» EXERCISE REQUIREMENTS: Repeat each entry below without omitting a single word.

» Saved data entries:
-*-

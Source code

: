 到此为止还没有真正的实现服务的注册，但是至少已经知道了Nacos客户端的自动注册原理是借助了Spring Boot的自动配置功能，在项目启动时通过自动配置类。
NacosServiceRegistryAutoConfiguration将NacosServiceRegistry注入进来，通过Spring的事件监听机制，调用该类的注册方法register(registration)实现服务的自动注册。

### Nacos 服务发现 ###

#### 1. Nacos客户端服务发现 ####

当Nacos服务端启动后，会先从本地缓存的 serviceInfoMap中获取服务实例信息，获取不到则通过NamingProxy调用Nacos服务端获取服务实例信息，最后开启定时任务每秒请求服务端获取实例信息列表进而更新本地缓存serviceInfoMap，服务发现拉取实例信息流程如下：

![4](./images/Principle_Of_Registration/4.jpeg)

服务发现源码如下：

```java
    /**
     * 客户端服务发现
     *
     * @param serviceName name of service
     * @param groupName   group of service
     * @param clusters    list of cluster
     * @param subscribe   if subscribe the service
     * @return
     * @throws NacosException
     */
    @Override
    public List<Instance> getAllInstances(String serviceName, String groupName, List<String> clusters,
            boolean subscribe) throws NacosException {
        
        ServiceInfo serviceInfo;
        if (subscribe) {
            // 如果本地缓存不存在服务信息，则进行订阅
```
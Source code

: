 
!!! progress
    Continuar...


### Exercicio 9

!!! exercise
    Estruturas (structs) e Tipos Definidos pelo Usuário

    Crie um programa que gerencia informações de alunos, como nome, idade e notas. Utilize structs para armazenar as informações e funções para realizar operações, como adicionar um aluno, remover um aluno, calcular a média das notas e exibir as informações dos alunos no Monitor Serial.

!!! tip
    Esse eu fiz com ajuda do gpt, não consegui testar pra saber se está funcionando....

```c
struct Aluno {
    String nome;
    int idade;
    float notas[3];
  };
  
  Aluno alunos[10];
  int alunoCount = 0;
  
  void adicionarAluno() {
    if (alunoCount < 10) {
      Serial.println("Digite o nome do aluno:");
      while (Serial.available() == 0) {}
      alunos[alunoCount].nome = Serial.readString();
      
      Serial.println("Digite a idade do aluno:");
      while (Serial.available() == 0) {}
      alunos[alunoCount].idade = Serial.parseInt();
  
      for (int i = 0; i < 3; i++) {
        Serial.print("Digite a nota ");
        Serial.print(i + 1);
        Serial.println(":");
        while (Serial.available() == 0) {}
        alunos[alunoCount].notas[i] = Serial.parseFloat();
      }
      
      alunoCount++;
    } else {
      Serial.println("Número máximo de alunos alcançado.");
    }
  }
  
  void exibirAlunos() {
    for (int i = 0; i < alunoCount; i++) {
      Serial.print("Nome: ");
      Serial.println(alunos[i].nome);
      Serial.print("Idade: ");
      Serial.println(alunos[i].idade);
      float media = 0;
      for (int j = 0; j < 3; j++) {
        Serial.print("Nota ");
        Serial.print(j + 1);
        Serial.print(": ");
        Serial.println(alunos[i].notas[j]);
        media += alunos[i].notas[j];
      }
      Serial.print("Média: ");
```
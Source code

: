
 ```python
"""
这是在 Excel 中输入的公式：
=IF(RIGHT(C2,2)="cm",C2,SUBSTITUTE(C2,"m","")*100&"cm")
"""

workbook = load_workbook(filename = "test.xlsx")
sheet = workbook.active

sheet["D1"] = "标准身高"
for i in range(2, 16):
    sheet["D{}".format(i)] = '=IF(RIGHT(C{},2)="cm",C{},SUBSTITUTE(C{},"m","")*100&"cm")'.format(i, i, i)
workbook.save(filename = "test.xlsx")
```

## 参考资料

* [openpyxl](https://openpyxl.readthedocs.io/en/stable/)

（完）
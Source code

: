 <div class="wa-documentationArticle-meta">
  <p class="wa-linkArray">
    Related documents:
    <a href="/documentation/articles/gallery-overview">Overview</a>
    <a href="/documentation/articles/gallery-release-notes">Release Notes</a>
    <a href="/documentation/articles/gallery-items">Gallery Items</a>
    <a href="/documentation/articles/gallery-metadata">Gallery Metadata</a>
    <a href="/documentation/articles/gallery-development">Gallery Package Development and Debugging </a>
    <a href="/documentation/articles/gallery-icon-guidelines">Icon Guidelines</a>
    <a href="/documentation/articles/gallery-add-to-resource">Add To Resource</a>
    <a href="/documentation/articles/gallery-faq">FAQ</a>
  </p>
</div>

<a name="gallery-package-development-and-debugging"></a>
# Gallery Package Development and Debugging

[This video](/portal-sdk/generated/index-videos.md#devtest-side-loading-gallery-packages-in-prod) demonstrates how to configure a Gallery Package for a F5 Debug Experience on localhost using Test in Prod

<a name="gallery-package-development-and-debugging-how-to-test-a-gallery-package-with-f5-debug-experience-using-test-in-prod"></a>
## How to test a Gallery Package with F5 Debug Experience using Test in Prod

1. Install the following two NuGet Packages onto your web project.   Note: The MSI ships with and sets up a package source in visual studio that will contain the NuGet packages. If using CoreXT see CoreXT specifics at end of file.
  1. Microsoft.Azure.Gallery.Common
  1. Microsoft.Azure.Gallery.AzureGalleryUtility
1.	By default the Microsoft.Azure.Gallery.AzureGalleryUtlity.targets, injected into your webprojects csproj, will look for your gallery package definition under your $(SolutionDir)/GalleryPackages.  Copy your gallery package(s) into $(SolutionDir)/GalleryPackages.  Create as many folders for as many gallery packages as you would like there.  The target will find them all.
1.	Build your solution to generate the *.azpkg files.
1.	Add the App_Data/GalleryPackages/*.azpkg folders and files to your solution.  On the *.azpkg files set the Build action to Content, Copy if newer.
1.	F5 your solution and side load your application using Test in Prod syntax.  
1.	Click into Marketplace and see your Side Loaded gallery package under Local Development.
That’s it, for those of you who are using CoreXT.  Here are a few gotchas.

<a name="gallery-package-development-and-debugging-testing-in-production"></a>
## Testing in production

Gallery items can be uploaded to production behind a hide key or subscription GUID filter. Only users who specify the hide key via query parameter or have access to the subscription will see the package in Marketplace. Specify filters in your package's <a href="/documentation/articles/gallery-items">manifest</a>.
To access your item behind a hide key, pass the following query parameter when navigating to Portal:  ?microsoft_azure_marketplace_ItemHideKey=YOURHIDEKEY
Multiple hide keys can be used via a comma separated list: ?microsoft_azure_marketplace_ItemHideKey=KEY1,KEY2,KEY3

-*-

» SOLUTION FOR THIS TASK:
Source code

: 到此为止还没有真正的实现服务的注册，但是至少已经知道了Nacos客户端的自动注册原理是借助了Spring Boot的自动配置功能，在项目启动时通过自动配置类。
NacosServiceRegistryAutoConfiguration将NacosServiceRegistry注入进来，通过Spring的事件监听机制，调用该类的注册方法register(registration)实现服务的自动注册。

### Nacos 服务发现 ###

#### 1. Nacos客户端服务发现 ####

当Nacos服务端启动后，会先从本地缓存的 serviceInfoMap中获取服务实例信息，获取不到则通过NamingProxy调用Nacos服务端获取服务实例信息，最后开启定时任务每秒请求服务端获取实例信息列表进而更新本地缓存serviceInfoMap，服务发现拉取实例信息流程如下：

![4](./images/Principle_Of_Registration/4.jpeg)

服务发现源码如下：

```java
    /**
     * 客户端服务发现
     *
     * @param serviceName name of service
     * @param groupName   group of service
     * @param clusters    list of cluster
     * @param subscribe   if subscribe the service
     * @return
     * @throws NacosException
     */
    @Override
    public List<Instance> getAllInstances(String serviceName, String groupName, List<String> clusters,
            boolean subscribe) throws NacosException {
        
        ServiceInfo serviceInfo;
        if (subscribe) {
            // 如果本地缓存不存在服务信息，则进行订阅
```
Source code

: 
!!! progress
    Continuar...


### Exercicio 9

!!! exercise
    Estruturas (structs) e Tipos Definidos pelo Usuário

    Crie um programa que gerencia informações de alunos, como nome, idade e notas. Utilize structs para armazenar as informações e funções para realizar operações, como adicionar um aluno, remover um aluno, calcular a média das notas e exibir as informações dos alunos no Monitor Serial.

!!! tip
    Esse eu fiz com ajuda do gpt, não consegui testar pra saber se está funcionando....

```c
struct Aluno {
    String nome;
    int idade;
    float notas[3];
  };
  
  Aluno alunos[10];
  int alunoCount = 0;
  
  void adicionarAluno() {
    if (alunoCount < 10) {
      Serial.println("Digite o nome do aluno:");
      while (Serial.available() == 0) {}
      alunos[alunoCount].nome = Serial.readString();
      
      Serial.println("Digite a idade do aluno:");
      while (Serial.available() == 0) {}
      alunos[alunoCount].idade = Serial.parseInt();
  
      for (int i = 0; i < 3; i++) {
        Serial.print("Digite a nota ");
        Serial.print(i + 1);
        Serial.println(":");
        while (Serial.available() == 0) {}
        alunos[alunoCount].notas[i] = Serial.parseFloat();
      }
      
      alunoCount++;
    } else {
      Serial.println("Número máximo de alunos alcançado.");
    }
  }
  
  void exibirAlunos() {
    for (int i = 0; i < alunoCount; i++) {
      Serial.print("Nome: ");
      Serial.println(alunos[i].nome);
      Serial.print("Idade: ");
      Serial.println(alunos[i].idade);
      float media = 0;
      for (int j = 0; j < 3; j++) {
        Serial.print("Nota ");
        Serial.print(j + 1);
        Serial.print(": ");
        Serial.println(alunos[i].notas[j]);
        media += alunos[i].notas[j];
      }
      Serial.print("Média: ");
```
Source code

:
 ```python
"""
这是在 Excel 中输入的公式：
=IF(RIGHT(C2,2)="cm",C2,SUBSTITUTE(C2,"m","")*100&"cm")
"""

workbook = load_workbook(filename = "test.xlsx")
sheet = workbook.active

sheet["D1"] = "标准身高"
for i in range(2, 16):
    sheet["D{}".format(i)] = '=IF(RIGHT(C{},2)="cm",C{},SUBSTITUTE(C{},"m","")*100&"cm")'.format(i, i, i)
workbook.save(filename = "test.xlsx")
```

## 参考资料

* [openpyxl](https://openpyxl.readthedocs.io/en/stable/)

（完）
Source code

: <div class="wa-documentationArticle-meta">
  <p class="wa-linkArray">
    Related documents:
    <a href="/documentation/articles/gallery-overview">Overview</a>
    <a href="/documentation/articles/gallery-release-notes">Release Notes</a>
    <a href="/documentation/articles/gallery-items">Gallery Items</a>
    <a href="/documentation/articles/gallery-metadata">Gallery Metadata</a>
    <a href="/documentation/articles/gallery-development">Gallery Package Development and Debugging </a>
    <a href="/documentation/articles/gallery-icon-guidelines">Icon Guidelines</a>
    <a href="/documentation/articles/gallery-add-to-resource">Add To Resource</a>
    <a href="/documentation/articles/gallery-faq">FAQ</a>
  </p>
</div>

<a name="gallery-package-development-and-debugging"></a>
# Gallery Package Development and Debugging

[This video](/portal-sdk/generated/index-videos.md#devtest-side-loading-gallery-packages-in-prod) demonstrates how to configure a Gallery Package for a F5 Debug Experience on localhost using Test in Prod

<a name="gallery-package-development-and-debugging-how-to-test-a-gallery-package-with-f5-debug-experience-using-test-in-prod"></a>
## How to test a Gallery Package with F5 Debug Experience using Test in Prod

1. Install the following two NuGet Packages onto your web project.   Note: The MSI ships with and sets up a package source in visual studio that will contain the NuGet packages. If using CoreXT see CoreXT specifics at end of file.
  1. Microsoft.Azure.Gallery.Common
  1. Microsoft.Azure.Gallery.AzureGalleryUtility
1.	By default the Microsoft.Azure.Gallery.AzureGalleryUtlity.targets, injected into your webprojects csproj, will look for your gallery package definition under your $(SolutionDir)/GalleryPackages.  Copy your gallery package(s) into $(SolutionDir)/GalleryPackages.  Create as many folders for as many gallery packages as you would like there.  The target will find them all.
1.	Build your solution to generate the *.azpkg files.
1.	Add the App_Data/GalleryPackages/*.azpkg folders and files to your solution.  On the *.azpkg files set the Build action to Content, Copy if newer.
1.	F5 your solution and side load your application using Test in Prod syntax.  
1.	Click into Marketplace and see your Side Loaded gallery package under Local Development.
That’s it, for those of you who are using CoreXT.  Here are a few gotchas.

<a name="gallery-package-development-and-debugging-testing-in-production"></a>
## Testing in production

Gallery items can be uploaded to production behind a hide key or subscription GUID filter. Only users who specify the hide key via query parameter or have access to the subscription will see the package in Marketplace. Specify filters in your package's <a href="/documentation/articles/gallery-items">manifest</a>.
To access your item behind a hide key, pass the following query parameter when navigating to Portal:  ?microsoft_azure_marketplace_ItemHideKey=YOURHIDEKEY
Multiple hide keys can be used via a comma separated list: ?microsoft_azure_marketplace_ItemHideKey=KEY1,KEY2,KEY3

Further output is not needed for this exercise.